-- Task to complete --
Starting at the first line and ending at the last, output the data exactly.

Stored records
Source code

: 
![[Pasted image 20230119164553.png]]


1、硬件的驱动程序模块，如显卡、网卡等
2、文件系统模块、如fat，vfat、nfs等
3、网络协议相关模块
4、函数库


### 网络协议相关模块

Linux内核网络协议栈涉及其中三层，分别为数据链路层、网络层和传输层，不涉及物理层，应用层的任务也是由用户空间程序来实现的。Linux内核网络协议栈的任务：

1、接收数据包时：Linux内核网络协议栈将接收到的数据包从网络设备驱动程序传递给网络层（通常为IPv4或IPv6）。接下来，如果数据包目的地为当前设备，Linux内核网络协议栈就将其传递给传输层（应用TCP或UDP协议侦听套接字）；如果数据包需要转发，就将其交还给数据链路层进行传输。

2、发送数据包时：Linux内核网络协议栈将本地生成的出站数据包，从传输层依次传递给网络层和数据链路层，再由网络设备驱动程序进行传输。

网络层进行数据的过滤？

-- Task answer --
Source code

: 
![[Pasted image 20230119164553.png]]


1、硬件的驱动程序模块，如显卡、网卡等
2、文件系统模块、如fat，vfat、nfs等
3、网络协议相关模块
4、函数库


### 网络协议相关模块

Linux内核网络协议栈涉及其中三层，分别为数据链路层、网络层和传输层，不涉及物理层，应用层的任务也是由用户空间程序来实现的。Linux内核网络协议栈的任务：

1、接收数据包时：Linux内核网络协议栈将接收到的数据包从网络设备驱动程序传递给网络层（通常为IPv4或IPv6）。接下来，如果数据包目的地为当前设备，Linux内核网络协议栈就将其传递给传输层（应用TCP或UDP协议侦听套接字）；如果数据包需要转发，就将其交还给数据链路层进行传输。

2、发送数据包时：Linux内核网络协议栈将本地生成的出站数据包，从传输层依次传递给网络层和数据链路层，再由网络设备驱动程序进行传输。

网络层进行数据的过滤？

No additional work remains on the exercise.